RIYADH: Saudi Arabia’s point-of-sale spending climbed sharply in the final week of January, rising nearly 28 percent from the previous week as consumer outlays increased across almost all sectors. 

POS transactions reached SR16 billion ($4.27 billion) in the week ending Jan. 31, up 27.8 percent week on week, according to the Saudi Central Bank. Transaction volumes rose 16.5 percent to 248.8 million, reflecting stronger retail and service activity. 

Spending on jewelry saw the biggest uptick at 55.5 percent to SR613.69 million, followed by laundry services which saw a 44.4 percent increase to SR62.83 million. 

Expenditure on personal care rose 29.1 percent, while outlays on books and stationery increased 5.1 percent. Hotel spending climbed 7.4 percent to SR377.1 million. 

Further gains were recorded across other categories. Spending in pharmacies and medical supplies rose 33.4 percent to SR259.19 million, while medical services increased 13.7 percent to SR515.44 million. 

Food and beverage spending surged 38.6 percent to SR2.6 billion, accounting for the largest share of total POS value. Restaurants and cafes followed with a 20.4 percent increase to SR1.81 billion. Apparel and clothing spending rose 35.4 percent to SR1.33 billion, representing the third-largest share during the week. 

The Kingdom’s key urban centers mirrored the national surge. Riyadh, which accounted for the largest share of total POS spending, saw a 22 percent rise to SR5.44 billion from SR4.46 billion the previous week. The number of transactions in the capital reached 78.6 million, up 13.8 percent week on week. 

In Jeddah, transaction values increased 23.7 percent to SR2.16 billion, while Dammam reported a 22.2 percent rise to SR783.06 million. 

POS data, tracked weekly by SAMA, provides an indicator of consumer spending trends and the ongoing growth of digital payments in Saudi Arabia.  
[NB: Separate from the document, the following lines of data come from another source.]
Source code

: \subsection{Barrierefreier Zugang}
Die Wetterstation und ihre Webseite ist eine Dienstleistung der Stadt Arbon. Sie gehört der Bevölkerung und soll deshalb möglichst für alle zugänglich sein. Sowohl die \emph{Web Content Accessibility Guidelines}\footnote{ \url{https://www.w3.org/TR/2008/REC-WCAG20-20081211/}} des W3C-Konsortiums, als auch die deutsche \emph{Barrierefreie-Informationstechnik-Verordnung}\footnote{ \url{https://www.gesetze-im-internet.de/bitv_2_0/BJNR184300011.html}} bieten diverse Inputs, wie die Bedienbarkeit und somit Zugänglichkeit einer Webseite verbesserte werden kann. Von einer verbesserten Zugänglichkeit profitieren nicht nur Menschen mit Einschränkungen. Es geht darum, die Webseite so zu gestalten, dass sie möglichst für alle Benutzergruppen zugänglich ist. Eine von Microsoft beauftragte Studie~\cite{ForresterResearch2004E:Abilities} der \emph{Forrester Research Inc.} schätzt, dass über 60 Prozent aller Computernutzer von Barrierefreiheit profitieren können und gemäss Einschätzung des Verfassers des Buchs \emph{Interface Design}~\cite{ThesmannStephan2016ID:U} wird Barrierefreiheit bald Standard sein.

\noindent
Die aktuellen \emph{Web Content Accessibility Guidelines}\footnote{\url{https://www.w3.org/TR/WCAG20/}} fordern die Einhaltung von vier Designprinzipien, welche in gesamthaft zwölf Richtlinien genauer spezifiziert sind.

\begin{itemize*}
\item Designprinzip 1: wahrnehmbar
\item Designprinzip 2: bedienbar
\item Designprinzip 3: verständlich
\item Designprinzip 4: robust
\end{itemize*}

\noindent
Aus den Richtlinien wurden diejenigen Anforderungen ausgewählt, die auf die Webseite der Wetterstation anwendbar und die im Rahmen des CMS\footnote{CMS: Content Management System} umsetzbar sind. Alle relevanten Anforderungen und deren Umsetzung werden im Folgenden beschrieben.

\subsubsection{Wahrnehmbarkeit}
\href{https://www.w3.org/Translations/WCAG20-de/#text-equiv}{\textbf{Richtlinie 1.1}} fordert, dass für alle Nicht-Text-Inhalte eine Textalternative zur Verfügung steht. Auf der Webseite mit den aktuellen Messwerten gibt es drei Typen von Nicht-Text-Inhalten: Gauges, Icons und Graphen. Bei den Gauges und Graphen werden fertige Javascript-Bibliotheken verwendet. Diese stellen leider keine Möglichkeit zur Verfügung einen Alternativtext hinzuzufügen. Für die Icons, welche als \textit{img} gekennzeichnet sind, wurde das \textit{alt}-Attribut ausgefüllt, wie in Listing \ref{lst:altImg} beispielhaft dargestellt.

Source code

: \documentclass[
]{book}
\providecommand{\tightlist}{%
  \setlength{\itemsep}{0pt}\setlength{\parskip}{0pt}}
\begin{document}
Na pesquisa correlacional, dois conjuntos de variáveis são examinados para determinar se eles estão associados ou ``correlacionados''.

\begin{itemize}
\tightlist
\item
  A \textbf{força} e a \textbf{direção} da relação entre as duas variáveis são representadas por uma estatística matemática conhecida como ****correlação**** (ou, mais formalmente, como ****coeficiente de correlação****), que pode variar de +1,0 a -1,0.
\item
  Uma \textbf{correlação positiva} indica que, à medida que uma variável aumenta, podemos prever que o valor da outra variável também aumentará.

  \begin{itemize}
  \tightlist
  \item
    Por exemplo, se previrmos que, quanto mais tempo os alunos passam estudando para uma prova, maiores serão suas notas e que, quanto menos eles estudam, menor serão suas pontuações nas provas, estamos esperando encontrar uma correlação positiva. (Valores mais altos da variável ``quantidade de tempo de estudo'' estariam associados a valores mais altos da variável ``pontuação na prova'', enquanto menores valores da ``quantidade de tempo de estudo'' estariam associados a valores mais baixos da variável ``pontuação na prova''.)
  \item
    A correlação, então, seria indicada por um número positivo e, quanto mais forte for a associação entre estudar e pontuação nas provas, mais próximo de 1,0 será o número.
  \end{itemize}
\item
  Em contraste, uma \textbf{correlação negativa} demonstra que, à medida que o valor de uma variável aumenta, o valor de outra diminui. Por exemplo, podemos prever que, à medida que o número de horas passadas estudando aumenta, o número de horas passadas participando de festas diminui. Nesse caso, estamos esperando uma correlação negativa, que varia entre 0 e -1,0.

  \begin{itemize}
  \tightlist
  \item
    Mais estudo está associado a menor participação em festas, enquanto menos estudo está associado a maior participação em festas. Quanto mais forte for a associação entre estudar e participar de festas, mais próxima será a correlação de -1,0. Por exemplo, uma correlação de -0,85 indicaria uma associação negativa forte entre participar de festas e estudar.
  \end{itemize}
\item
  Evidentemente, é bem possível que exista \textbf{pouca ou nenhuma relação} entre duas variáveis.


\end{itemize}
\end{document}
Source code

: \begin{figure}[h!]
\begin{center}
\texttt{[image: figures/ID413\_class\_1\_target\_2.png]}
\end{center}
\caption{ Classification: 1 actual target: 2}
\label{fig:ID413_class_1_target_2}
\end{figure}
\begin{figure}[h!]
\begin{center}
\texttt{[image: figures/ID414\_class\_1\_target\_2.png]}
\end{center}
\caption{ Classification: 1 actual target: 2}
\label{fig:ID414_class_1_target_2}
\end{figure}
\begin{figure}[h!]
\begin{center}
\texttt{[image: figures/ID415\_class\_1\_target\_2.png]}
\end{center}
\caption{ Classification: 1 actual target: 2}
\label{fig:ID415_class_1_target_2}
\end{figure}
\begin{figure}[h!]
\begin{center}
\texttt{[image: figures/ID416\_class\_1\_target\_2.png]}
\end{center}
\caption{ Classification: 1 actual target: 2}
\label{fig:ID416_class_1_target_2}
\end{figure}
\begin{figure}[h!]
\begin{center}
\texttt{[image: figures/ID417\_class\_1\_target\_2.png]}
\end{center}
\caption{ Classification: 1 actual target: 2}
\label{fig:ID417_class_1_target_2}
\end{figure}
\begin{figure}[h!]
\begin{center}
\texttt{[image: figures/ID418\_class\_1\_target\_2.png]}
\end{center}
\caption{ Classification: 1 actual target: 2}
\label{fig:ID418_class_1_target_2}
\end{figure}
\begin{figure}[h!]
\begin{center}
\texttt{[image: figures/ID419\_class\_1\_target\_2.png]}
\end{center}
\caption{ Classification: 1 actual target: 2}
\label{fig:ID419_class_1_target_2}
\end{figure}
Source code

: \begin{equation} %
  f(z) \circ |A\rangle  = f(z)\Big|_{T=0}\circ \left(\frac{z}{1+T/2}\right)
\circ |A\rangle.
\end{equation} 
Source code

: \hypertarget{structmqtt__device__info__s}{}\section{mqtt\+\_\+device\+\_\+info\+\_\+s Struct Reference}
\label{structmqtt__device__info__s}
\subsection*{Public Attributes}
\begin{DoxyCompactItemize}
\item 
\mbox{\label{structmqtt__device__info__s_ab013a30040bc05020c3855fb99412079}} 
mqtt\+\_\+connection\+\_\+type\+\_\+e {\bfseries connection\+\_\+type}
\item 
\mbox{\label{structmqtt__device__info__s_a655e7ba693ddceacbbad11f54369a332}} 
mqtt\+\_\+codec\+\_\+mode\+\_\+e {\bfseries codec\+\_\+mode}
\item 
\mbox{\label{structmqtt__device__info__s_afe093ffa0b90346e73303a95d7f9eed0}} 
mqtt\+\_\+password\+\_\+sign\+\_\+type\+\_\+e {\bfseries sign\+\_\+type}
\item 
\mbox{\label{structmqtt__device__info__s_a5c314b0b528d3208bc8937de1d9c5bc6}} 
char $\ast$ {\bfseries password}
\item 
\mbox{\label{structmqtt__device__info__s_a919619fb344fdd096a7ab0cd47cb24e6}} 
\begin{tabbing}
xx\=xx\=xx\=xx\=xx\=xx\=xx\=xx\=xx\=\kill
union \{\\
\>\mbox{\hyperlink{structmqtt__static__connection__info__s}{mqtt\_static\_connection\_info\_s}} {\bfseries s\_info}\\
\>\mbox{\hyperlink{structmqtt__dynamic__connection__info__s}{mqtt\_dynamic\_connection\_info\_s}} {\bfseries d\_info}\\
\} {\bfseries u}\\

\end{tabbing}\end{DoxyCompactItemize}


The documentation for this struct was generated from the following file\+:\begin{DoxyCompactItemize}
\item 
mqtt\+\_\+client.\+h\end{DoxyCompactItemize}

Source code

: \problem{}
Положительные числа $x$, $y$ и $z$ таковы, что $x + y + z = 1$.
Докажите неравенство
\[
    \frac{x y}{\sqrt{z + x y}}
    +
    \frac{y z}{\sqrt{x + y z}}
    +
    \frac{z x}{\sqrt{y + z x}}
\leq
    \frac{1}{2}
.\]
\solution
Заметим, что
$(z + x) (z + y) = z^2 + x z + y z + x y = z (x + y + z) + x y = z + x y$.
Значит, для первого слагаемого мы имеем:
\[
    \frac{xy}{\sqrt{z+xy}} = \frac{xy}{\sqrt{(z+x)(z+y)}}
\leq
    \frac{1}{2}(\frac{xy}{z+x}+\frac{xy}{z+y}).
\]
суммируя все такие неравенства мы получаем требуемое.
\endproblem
The data also highlights the expanding reach of POS infrastructure, extending beyond major retail hubs to smaller cities and service sectors, supporting broader digital inclusion initiatives.  

The growth of digital payment technologies aligns with Saudi Arabia’s Vision 2030 objectives, promoting electronic transactions and contributing to the Kingdom’s broader digital economy.